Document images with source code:
··········
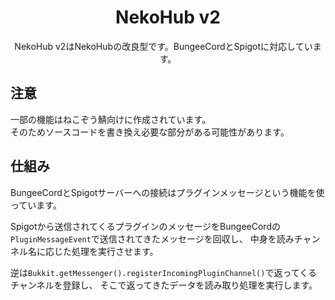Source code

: <h1 align="center">NekoHub v2</h1>
<p align="center">NekoHub v2はNekoHubの改良型です。BungeeCordとSpigotに対応しています。</p>

## 注意
一部の機能はねこぞう鯖向けに作成されています。  
そのためソースコードを書き換え必要な部分がある可能性があります。

## 仕組み
BungeeCordとSpigotサーバーへの接続はプラグインメッセージという機能を使っています。

Spigotから送信されてくるプラグインのメッセージをBungeeCordの`PluginMessageEvent`で送信されてきたメッセージを回収し、
中身を読みチャンネル名に応じた処理を実行させます。

逆は`Bukkit.getMessenger().registerIncomingPluginChannel()`で返ってくるチャンネルを登録し、
そこで返ってきたデータを読み取り処理を実行します。

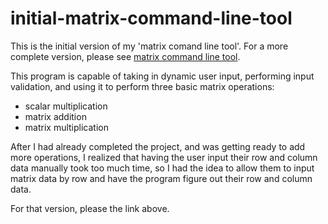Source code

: # initial-matrix-command-line-tool

This is the initial version of my 'matrix comand line tool'. For a more complete version, please see [matrix command line tool](https://github.com/arteen1000/matrix-command-line-tool).

This program is capable of taking in dynamic user input, performing input validation, and using it to perform three basic matrix operations:

- scalar multiplication
- matrix addition
- matrix multiplication

After I had already completed the project, and was getting ready to add more operations, I realized that having the user input their row and column data manually took too much time, so I had the idea to allow them to input matrix data by row and have the program figure out their row and column data.

For that version, please the link above.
··········
■ **What is expected**
Reproduce the lines from the one holding "そのためソースコードを書き換え必要な部分がある可能性があります。" through the end of the entries above exactly, keeping both ends and dropping every picture.

■ **Result of the task**
そのためソースコードを書き換え必要な部分がある可能性があります。

## 仕組み
BungeeCordとSpigotサーバーへの接続はプラグインメッセージという機能を使っています。

Spigotから送信されてくるプラグインのメッセージをBungeeCordの`PluginMessageEvent`で送信されてきたメッセージを回収し、
中身を読みチャンネル名に応じた処理を実行させます。

逆は`Bukkit.getMessenger().registerIncomingPluginChannel()`で返ってくるチャンネルを登録し、
そこで返ってきたデータを読み取り処理を実行します。

Source code

: # initial-matrix-command-line-tool

This is the initial version of my 'matrix comand line tool'. For a more complete version, please see [matrix command line tool](https://github.com/arteen1000/matrix-command-line-tool).

This program is capable of taking in dynamic user input, performing input validation, and using it to perform three basic matrix operations:

- scalar multiplication
- matrix addition
- matrix multiplication

After I had already completed the project, and was getting ready to add more operations, I realized that having the user input their row and column data manually took too much time, so I had the idea to allow them to input matrix data by row and have the program figure out their row and column data.

For that version, please the link above.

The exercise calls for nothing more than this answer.